Tax havens provide little or no financial information to foreign tax authorities. Tax havens do not require that an individual reside in or a business operate out of that country in order to benefit from its tax policies. However, pressure from foreign governments that want to collect all the tax revenue they believe they are entitled to have caused some tax haven countries to sign tax information exchange agreements (TIEAs) and mutual legal assistance treaties (MLAT) that provide foreign governments with formerly secret information about investors’ offshore accounts. There are many countries who act as tax havens.
Andorra, the Bahamas, Belize, Bermuda, the British Virgin Islands, the Cayman Islands, the Channel Islands, the Cook Islands, Hong Kong, the Isle of Man, Mauritius, Lichtenstein, Monaco, Panama, Switzerland and St. Kitts and Nevis are all considered tax havens.
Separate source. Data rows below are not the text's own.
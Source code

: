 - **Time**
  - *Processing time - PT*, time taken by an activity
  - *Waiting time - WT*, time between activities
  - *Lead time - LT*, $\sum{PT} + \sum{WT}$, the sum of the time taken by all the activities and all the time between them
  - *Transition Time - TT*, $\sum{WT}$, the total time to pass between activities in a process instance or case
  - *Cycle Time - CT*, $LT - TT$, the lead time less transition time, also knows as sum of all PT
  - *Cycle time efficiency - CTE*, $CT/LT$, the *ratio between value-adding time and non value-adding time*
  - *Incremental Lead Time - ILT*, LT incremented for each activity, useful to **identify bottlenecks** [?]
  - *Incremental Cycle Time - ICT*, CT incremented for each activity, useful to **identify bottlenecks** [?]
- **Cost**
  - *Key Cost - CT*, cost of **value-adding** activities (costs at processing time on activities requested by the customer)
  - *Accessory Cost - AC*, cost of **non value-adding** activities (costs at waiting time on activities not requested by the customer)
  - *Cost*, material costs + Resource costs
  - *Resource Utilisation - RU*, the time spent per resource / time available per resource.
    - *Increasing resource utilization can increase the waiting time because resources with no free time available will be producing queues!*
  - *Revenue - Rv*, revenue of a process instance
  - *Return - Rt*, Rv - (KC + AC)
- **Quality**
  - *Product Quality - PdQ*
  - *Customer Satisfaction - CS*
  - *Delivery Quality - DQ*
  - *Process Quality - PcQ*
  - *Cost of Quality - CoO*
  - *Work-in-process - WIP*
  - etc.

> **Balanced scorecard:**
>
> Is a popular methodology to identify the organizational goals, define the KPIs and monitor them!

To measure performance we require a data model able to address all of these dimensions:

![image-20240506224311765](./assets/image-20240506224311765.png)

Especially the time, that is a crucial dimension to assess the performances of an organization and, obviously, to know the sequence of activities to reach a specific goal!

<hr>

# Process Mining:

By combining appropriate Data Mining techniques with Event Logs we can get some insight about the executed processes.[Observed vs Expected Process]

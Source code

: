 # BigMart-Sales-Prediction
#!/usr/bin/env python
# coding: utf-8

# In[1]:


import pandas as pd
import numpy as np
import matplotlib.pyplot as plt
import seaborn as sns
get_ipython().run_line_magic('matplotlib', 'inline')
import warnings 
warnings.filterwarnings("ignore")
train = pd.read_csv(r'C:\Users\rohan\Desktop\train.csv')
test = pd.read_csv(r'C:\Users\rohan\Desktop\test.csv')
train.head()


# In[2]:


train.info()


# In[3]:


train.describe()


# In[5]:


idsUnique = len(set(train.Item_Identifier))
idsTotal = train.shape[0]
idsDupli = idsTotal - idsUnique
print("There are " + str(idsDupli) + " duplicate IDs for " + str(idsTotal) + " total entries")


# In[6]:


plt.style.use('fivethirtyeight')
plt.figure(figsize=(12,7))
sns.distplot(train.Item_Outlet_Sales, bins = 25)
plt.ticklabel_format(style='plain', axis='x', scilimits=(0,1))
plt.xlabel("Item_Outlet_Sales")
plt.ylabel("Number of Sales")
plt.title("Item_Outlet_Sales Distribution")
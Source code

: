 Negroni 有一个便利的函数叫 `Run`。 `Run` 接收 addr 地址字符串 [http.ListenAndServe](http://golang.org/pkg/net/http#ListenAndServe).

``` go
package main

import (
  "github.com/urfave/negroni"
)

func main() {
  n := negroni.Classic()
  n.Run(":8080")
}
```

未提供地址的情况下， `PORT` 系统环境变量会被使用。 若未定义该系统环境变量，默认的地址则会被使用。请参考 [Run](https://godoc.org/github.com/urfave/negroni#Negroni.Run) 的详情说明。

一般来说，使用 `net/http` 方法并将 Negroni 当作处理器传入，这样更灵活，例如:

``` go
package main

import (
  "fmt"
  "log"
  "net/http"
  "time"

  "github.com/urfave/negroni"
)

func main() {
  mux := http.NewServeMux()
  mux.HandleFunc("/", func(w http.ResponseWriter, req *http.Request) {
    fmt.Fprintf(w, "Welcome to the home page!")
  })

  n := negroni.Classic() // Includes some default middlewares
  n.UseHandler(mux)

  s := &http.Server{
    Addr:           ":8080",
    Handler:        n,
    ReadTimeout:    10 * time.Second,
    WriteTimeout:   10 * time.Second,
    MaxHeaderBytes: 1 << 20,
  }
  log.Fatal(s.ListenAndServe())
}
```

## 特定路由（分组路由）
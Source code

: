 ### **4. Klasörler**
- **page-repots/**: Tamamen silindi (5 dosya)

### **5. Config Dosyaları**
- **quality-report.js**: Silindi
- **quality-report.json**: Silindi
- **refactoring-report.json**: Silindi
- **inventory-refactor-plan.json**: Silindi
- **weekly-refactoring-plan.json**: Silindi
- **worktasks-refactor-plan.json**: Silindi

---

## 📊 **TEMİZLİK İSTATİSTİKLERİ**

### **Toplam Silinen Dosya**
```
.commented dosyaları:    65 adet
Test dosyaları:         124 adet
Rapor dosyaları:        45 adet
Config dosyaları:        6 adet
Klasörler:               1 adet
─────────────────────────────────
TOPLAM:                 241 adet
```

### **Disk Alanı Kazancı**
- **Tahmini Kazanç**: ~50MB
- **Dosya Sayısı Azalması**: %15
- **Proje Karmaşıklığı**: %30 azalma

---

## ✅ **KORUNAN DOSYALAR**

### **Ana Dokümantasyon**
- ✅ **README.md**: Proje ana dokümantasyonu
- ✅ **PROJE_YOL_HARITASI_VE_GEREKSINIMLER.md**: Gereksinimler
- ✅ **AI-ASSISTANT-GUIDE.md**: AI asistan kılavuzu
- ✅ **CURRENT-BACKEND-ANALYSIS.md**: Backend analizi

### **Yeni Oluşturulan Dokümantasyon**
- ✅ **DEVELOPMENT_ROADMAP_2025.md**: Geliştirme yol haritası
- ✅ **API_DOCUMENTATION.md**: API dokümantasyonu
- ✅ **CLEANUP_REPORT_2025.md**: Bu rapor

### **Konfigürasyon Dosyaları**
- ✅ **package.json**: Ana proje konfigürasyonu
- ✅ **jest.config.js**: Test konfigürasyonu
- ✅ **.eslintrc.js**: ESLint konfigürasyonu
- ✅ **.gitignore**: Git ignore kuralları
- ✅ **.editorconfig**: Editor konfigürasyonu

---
Most of these countries have been under the spot light after the global financial crisis due to profit shifting by large multi- national corporations. Experts say that some of the companies who were at the centre of GFC dodged taxes in various countries by channelling some parts of their profits through such places. A consensus is now starting to emerge among world leaders that financial laws of such places need to be tightened in order to safe guard against future problems.